M. Bérubé: Non, vous venez de m'imputer un motif en ce sens que je n'aurais pas examiné le paragraphe 3...

Le Président (M. Laplante): Le paragraphe 2.

M. Bérubé: ...le paragraphe 2 excusez-moi, M. le Président - qui, tel qu'il est rédigé, est fort explicite et donne au président le pouvoir de refuser cette question préalable à laquelle je faisais référence, M. le Président. Si je n'ai pas fait appel au paragraphe 2 de l'article 83, ce n'est pas par manque de respect pour la présidence, mais c'est simplement pour éviter un débat de procédure et pour rester au niveau des idées, des concepts.

Le Président (M. Laplante): M. le député d'Argenteuil.

M. Ryan: Je voudrais poser une question au ministre président du Conseil du trésor. Est-ce qu'il peut nous dire combien va coûter la modification proposée ici pour les salariés à temps partiel touchant moins de 13 $ l'heure? Est-ce qu'il a des chiffres là-dessus?

M. Bérubé: Oui. De mémoire, c'est 17 000 000 $, mais je pourrais le faire vérifier. On corrige ma mémoire, 18 000 000 $. Je suis presque aussi précis que le député d'Argenteuil.

M. Ryan: Ça, c'est pour les 13 $ et moins. Vous dites 18 000 000 $. Une autre question: est-ce que le ministre a eu l'occasion de discuter de ces choses avec le ministre de l'Éducation, chiffres en main, ou si cela s'est réglé seulement au niveau des principes? Est-ce qu'on a fait le calcul, dans les discussions que le ministre de l'Éducation a eues avec le président du Conseil du trésor, des implications financières plus précises, plus concrètes que la suggestion qui était faite.

M. Bérubé: Non, M. le Président. Je ne voudrais pas induire cette Chambre en erreur. Vous savez à quel point, même par omission ou autre péché de cette nature, nous pourrions, comme le dit l'Opposition, tenter d'induire cette Chambre en erreur. Je ne voudrais pas être victime d'une telle accusation. Je vous dirai que, lorsque nous avons discuté, en présence du ministre de l'Éducation, au comité de coordination, des négociations, nous avons effectivement examiné le problème des emplois à temps partiel et le niveau de protection que nous devions leur accorder. L'orientation générale il arrive fréquemment d'ailleurs qu'au niveau ministériel on n'examine pas le détail des décisions mais qu'on se prononce sur des objectifs généraux, des orientations générales - prise par le comité de coordination était que si nous acceptions le principe de la protection des employés à bas revenu et plus particulièrement les employés à temps partiel, ce principe ne devait pas s'appliquer à des employés gagnant une rémunération qui, calculée sur une base horaire, représenterait une rémunération qu'on pourrait classer parmi les hautes rémunérations offertes par l'État.

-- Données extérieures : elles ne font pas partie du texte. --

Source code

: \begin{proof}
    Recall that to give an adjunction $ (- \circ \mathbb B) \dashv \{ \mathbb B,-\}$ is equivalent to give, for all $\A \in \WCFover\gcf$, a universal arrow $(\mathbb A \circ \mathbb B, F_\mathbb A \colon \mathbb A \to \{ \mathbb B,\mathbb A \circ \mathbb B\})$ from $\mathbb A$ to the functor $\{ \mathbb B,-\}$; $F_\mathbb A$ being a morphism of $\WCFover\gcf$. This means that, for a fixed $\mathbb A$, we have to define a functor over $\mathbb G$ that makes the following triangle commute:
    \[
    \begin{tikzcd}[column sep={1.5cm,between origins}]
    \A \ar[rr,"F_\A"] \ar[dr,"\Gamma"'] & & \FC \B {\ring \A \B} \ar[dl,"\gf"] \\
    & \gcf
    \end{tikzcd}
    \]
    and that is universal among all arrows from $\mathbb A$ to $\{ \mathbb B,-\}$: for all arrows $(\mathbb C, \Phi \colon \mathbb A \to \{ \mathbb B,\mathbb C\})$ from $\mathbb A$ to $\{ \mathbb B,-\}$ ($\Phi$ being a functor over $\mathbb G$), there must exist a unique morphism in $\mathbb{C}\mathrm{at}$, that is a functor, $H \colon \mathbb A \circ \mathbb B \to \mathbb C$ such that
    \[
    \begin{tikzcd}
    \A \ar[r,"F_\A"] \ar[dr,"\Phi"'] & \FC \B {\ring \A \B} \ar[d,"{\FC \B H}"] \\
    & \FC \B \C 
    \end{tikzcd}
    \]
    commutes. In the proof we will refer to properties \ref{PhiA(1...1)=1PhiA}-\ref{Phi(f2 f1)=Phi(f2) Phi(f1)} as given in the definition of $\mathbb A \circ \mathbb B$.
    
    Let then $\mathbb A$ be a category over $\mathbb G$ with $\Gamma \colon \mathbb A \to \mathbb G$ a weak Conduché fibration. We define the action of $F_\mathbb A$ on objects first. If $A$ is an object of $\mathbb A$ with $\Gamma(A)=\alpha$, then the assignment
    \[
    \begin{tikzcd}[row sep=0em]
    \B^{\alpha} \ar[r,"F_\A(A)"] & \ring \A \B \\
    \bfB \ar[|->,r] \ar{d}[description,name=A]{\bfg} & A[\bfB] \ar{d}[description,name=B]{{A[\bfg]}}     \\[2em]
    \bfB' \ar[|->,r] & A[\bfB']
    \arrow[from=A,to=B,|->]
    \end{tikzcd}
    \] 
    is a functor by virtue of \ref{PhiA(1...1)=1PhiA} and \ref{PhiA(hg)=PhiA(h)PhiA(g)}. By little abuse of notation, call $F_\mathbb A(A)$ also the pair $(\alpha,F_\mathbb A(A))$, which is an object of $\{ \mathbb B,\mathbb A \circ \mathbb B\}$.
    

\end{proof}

Par conséquent, nous nous sommes simplement prononcés sur le principe général qu'il y avait un plafond pour lequel nous pouvions accepter une protection du revenu lorsque la loi 70 s'appliquerait, sans avoir défini ce plafond, cependant, et laissant au président du Conseil du trésor et aux nombreuses personnes qui l'entourent un minimum de latitude pour lui permettre de recommander aux membres du Conseil du trésor un plafond raisonnable. Or, comme vous le savez, un plafond de 13 $ l'heure représente, pour la semaine classique gouvernementale de 37 heures, environ 25 000 $. C'est le plafond qu'il m'est apparu approprié de recommander et qui a été accepté.

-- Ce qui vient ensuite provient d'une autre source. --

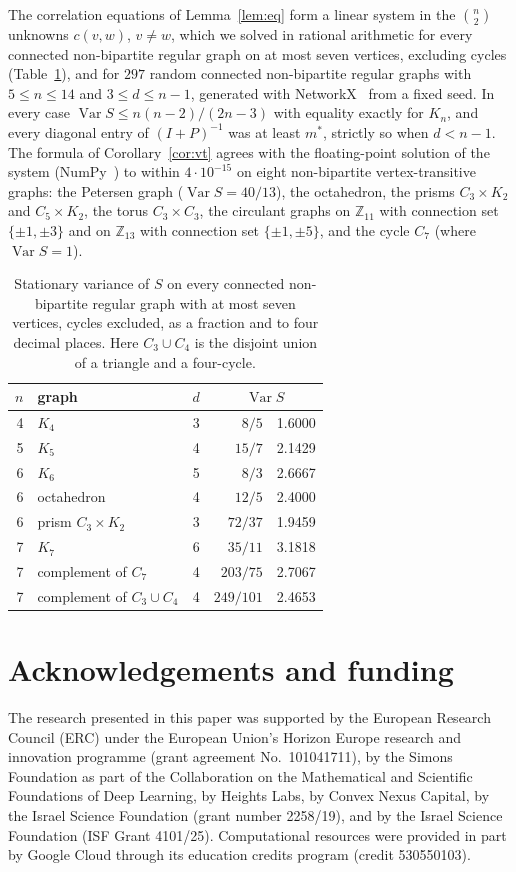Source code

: \documentclass[11pt]{amsart}
\theoremstyle{remark}
\numberwithin{equation}{section}
\DeclareMathOperator{\Var}{Var}
\begin{document}
The correlation equations of Lemma~\ref{lem:eq} form a linear system in the $\binom n2$ unknowns $c(v,w)$, $v\ne w$,
which we solved in rational arithmetic for every connected non-bipartite regular graph on at most seven vertices, excluding cycles
(Table~\ref{tab:small}), and for $297$ random connected non-bipartite regular graphs with $5\le n\le14$ and $3\le d\le
n-1$, generated with NetworkX~\cite{HSS} from a fixed seed. In every case $\Var S\le n(n-2)/(2n-3)$ with equality exactly for $K_n$, and every diagonal entry of
$(I+P)^{-1}$ was at least $m^*$, strictly so when $d<n-1$. The formula of Corollary~\ref{cor:vt} agrees with the
floating-point solution of the system (NumPy~\cite{NumPy}) to within $4\cdot10^{-15}$ on eight non-bipartite vertex-transitive graphs: the Petersen graph
($\Var S=40/13$), the octahedron, the prisms $C_3\times K_2$ and $C_5\times K_2$, the torus $C_3\times C_3$, the
circulant graphs on $\mathbb{Z}_{11}$ with connection set $\{\pm1,\pm3\}$ and on $\mathbb{Z}_{13}$ with connection set
$\{\pm1,\pm5\}$, and the cycle $C_7$ (where $\Var S=1$).

\begin{table}[ht]
\centering
\begin{tabular}{rlrrr}
\toprule
$n$ & graph & $d$ & \multicolumn{2}{c}{$\Var S$}\\
\midrule
4 & $K_4$ & 3 & $8/5$ & 1.6000\\
5 & $K_5$ & 4 & $15/7$ & 2.1429\\
6 & $K_6$ & 5 & $8/3$ & 2.6667\\
6 & octahedron & 4 & $12/5$ & 2.4000\\
6 & prism $C_3\times K_2$ & 3 & $72/37$ & 1.9459\\
7 & $K_7$ & 6 & $35/11$ & 3.1818\\
7 & complement of $C_7$ & 4 & $203/75$ & 2.7067\\
7 & complement of $C_3\cup C_4$ & 4 & $249/101$ & 2.4653\\
\bottomrule
\end{tabular}
\caption{Stationary variance of $S$ on every connected non-bipartite regular graph with at most seven vertices,
cycles excluded, as a fraction and to four decimal places. Here $C_3\cup C_4$ is the disjoint union of a triangle and
a four-cycle.}\label{tab:small}
\end{table}

\section*{Acknowledgements and funding}
The research presented in this paper was supported by the European Research
Council (ERC) under the European Union's Horizon Europe research and
innovation programme (grant agreement No.~101041711), by the Simons
Foundation as part of the Collaboration on the Mathematical and Scientific
Foundations of Deep Learning, by Heights Labs, by Convex Nexus Capital, by
the Israel Science Foundation (grant number 2258/19), and by the Israel
Science Foundation (ISF Grant 4101/25). Computational resources were
provided in part by Google Cloud through its education credits program
(credit 530550103).
\end{document}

M. Ryan: M. le Président, dans les arguments que le ministre nous a soumis jusqu'à maintenant, il y en a un sur lequel je n'ai pas eu l'occasion de revenir. Je voudrais y revenir pour que le dossier soit bien complet et comprenne tout ce qui a été dit là-dessus. Il a indiqué à plusieurs reprises que, selon lui, une personne qui commande une rémunération de 25 $ l'heure dans le secteur de l'enseignement est réputée avoir une mobilité plus grande que celle qui gagne 13 $ dans un autre secteur ou même dans le

secteur de l'éducation. Il y en a un certain nombre, même dans le secteur de l'éducation, qui sont des employés à temps partiel gagnant moins de 13 $ l'heure. Je serais prêt à concéder au ministre qu'il y a du vrai dans cette position-là. Je ne veux pas faire de discussion dogmatique, cela ne donne rien. Il y a du vrai. Je pense que le ministre concédera que, dans la période de chômage où nous sommes, il y a également du faux.

M. Bérubé: Ah! On ne peut rien cacher au député d'Argenteuil.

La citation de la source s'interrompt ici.